DirecTV CEO: Sunday Ticket A 'Loss Leader'
As DirecTV offers another promotion for its Sunday Ticket offering, the company’s top executive said Tuesday the NFL package is a customer attraction and retention device, not a profit center.
“Given that the costs of the product are increasing, our view is use it as a loss leader, and we'll go from there,” said CEO Michael White on an earnings call.
DirecTV is in the middle of an exclusive deal with the NFL, where it pays what reportedly amounts to $1 billion a year in rights fees through the 2014 season. Any new deal would surely include a massive increase and cable operators are likely to try to peel the package from DirecTV, which has had it since 1994 and used it as a key brand differentiator.

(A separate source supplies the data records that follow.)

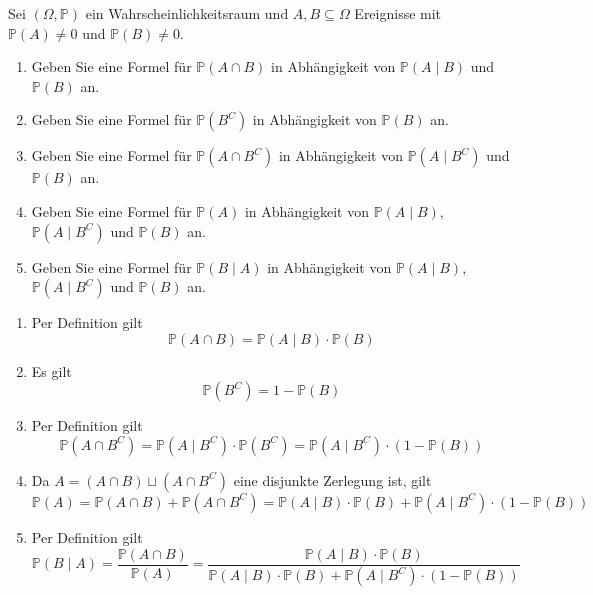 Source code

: \documentclass{article}
\begin{document}
\begin{problem}
Sei $(\Omega, \mathbb{P})$ ein Wahrscheinlichkeitsraum und $A, B \subseteq \Omega$ Ereignisse mit $\mathbb{P}(A) \neq 0$ und $\mathbb{P}(B) \neq 0$.
\begin{enumerate}
\item {
Geben Sie eine Formel für $\mathbb{P}(A \cap B)$ in Abhängigkeit von $\mathbb{P}(A \mid B)$ und $\mathbb{P}(B)$ an.
}
\item {
Geben Sie eine Formel für $\mathbb{P}(B^C)$ in Abhängigkeit von $\mathbb{P}(B)$ an.
}
\item {
Geben Sie eine Formel für $\mathbb{P}(A \cap B^C)$ in Abhängigkeit von $\mathbb{P}(A \mid B^C)$ und $\mathbb{P}(B)$ an.
}
\item {
Geben Sie eine Formel für $\mathbb{P}(A)$ in Abhängigkeit von $\mathbb{P}(A \mid B)$, $\mathbb{P}(A \mid B^C)$ und $\mathbb{P}(B)$ an.
}
\item {
Geben Sie eine Formel für $\mathbb{P}(B \mid A)$ in Abhängigkeit von $\mathbb{P}(A \mid B)$, $\mathbb{P}(A \mid B^C)$ und $\mathbb{P}(B)$ an.
}
\end{enumerate}
\end{problem}

\begin{solution}
\begin{enumerate}
\item {
Per Definition gilt
\[
\mathbb{P}(A \cap B) = \mathbb{P}(A \mid B) \cdot \mathbb{P}(B)
\]
}
\item {
Es gilt
\[
\mathbb{P}(B^C) = 1 - \mathbb{P}(B)
\]
}
\item {
Per Definition gilt
\[
\mathbb{P}(A \cap B^C) = \mathbb{P}(A \mid B^C) \cdot \mathbb{P}(B^C) = \mathbb{P}(A \mid B^C) \cdot (1 - \mathbb{P}(B))
\]
}
\item {
Da $A = (A \cap B) \sqcup (A \cap B^C)$ eine disjunkte Zerlegung ist, gilt
\[
\mathbb{P}(A) = \mathbb{P}(A \cap B) + \mathbb{P}(A \cap B^C) = \mathbb{P}(A \mid B) \cdot \mathbb{P}(B) + \mathbb{P}(A \mid B^C) \cdot (1 - \mathbb{P}(B))
\]
}
\item {
Per Definition gilt
\[
\mathbb{P}(B \mid A) = \frac{\mathbb{P}(A \cap B)}{\mathbb{P}(A)} = \frac{\mathbb{P}(A \mid B) \cdot \mathbb{P}(B)}{\mathbb{P}(A \mid B) \cdot \mathbb{P}(B) + \mathbb{P}(A \mid B^C) \cdot (1 - \mathbb{P}(B))}
\]
}
\end{enumerate}
\end{solution}
\end{document}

CEO White suggested that DirecTV would look to re-up with the NFL, but with fewer games on Sunday afternoons when Sunday Ticket is available, the value to the company may be diminished.
“With any programming that we're looking at, as things are available through more channels, games moved to Thursday night … I think we'd love to keep it exclusive and very, very narrow,” he said.
Last fall, DirecTV offered Sunday Ticket free to new customers, who signed a two-year contract. (A similar free offering will come this summer.) In April, it began offering current customers Sunday Ticket for $199.95, more than 40% below the 2012 price.
Those who took advantage of the free offer last fall will remain as DirecTV customers, but the satellite operator faces the challenge of getting them to pay for DirecTV on top of that.